Computer Control of Cell Populations

The limited toolset for light control in bacteria motivated us to develop a light-inducible transcription system that is independent from cellular regulation through the use of an orthogonal RNA polymerase. We engineered blue light-responsive T7 RNA polymerases (Opto-T7RNAPs) that show properties such as low leakiness of gene expression in the dark state, high expression strength when induced with blue light with an inducible range of more than 300-fold, while returning to inactive state within mintues in the dark. Our approach expands the applicability of using light as an inducer for gene expression independent from cellular regulation and allows for a more reliable dynamic control of synthetic and natural gene networks.

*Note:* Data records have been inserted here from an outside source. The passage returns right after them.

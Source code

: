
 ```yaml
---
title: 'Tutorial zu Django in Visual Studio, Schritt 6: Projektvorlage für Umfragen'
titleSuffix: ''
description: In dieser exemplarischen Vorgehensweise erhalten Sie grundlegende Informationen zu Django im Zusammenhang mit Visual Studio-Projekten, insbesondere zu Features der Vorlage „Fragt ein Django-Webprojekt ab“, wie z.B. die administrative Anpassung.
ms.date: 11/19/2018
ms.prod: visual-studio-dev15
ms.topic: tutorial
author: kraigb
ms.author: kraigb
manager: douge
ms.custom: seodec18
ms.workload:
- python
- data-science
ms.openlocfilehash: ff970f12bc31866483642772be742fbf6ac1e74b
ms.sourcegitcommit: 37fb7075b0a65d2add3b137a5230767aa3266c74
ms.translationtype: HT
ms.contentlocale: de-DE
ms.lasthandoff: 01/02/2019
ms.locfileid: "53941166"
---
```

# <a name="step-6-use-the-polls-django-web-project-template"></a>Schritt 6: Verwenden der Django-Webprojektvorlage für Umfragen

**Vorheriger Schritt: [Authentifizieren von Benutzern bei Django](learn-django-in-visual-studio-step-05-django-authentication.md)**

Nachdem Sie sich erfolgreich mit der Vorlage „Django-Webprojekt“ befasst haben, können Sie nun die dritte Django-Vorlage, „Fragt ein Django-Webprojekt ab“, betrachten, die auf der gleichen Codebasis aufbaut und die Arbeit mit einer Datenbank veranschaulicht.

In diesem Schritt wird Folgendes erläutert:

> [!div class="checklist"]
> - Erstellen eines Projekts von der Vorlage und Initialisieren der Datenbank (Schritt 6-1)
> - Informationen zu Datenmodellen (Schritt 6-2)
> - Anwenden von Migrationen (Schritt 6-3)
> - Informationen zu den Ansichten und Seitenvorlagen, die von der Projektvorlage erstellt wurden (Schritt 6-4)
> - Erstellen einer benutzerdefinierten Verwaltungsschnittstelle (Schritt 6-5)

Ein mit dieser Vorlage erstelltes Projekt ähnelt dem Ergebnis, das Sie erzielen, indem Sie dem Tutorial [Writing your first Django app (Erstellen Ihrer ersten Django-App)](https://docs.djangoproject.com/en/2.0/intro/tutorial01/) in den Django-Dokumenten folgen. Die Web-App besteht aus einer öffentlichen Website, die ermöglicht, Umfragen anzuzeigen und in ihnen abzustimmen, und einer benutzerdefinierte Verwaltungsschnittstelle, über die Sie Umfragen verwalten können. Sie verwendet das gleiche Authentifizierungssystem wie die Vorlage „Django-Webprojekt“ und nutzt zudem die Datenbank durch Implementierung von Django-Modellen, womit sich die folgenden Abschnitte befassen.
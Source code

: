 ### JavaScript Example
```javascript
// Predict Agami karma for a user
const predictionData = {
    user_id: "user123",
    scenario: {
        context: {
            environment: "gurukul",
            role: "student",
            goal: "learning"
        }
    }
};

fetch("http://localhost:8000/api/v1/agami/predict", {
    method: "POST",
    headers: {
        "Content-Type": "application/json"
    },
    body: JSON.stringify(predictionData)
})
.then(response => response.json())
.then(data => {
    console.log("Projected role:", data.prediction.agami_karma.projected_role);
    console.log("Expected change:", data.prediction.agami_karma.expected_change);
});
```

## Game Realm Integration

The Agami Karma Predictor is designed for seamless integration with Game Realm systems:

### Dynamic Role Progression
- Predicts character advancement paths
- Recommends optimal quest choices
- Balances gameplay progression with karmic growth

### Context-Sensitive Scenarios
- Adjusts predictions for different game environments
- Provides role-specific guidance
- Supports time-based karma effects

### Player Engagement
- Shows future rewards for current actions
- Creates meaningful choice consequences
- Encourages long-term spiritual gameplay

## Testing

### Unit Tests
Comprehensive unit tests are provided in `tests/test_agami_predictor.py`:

To meet the speed and reversibility requirements of control applications, we employed a photosensitive transcription factor consisting of a nuclear localization signal, the VP16 transactivation domain, and the bacterially derived LOV-domain protein EL222 to build a blue light transcriptional activation system. Light timulation induces structural changes in EL222 in seconds, leading to transcriptional activation, while deactivating within 1 min in the dark. This system is at the heart of multiple optogenetic applications in yeast, in our lab and other labs.

Dynamic control of gene expression can have far-reaching implications for biotechnological applications and biological discovery. Thanks to the advantages of light, optogenetics has emerged as an ideal technology for this task. We deveoped a novel fully automatic experimental platform for the robust and precise long-term optogenetic regulation of protein production in liquid Escherichia coli cultures. Using a computer-controlled light-responsive system we accurately tracked prescribed dynamic green fluorescent protein expression profiles through the application of feedback control, and showed that the system adapts to global perturbations such as nutrient and temperature changes. We demonstrated the efficacy and potential utility of our approach by placing a key metabolic enzyme under optogenetic control, thus enabling dynamic regulation of the culture growth rate with potential applications in bacterial physiology studies and biotechnology.

Working with collaborators from the Lygeros and El-Samad groups, we showed that difficulties in regulating cellular behavior with synthetic biological circuits may be circumvented using in silico feedback control. By tracking a circuit's output in Saccharomyces cerevisiae in real time, we precisely controled its behavior using an in silico feedback algorithm to compute regulatory inputs implemented through a genetically encoded light-responsive module. This was the first time a computer was interfaced with living cells to control gene expression.  

We have designed and built new bioreactors outfitted with optogenetic actuators and various sensors. With this platform, we are applying cybergenetic population control for enhacing product yield in yeast and E. coli at larger scales.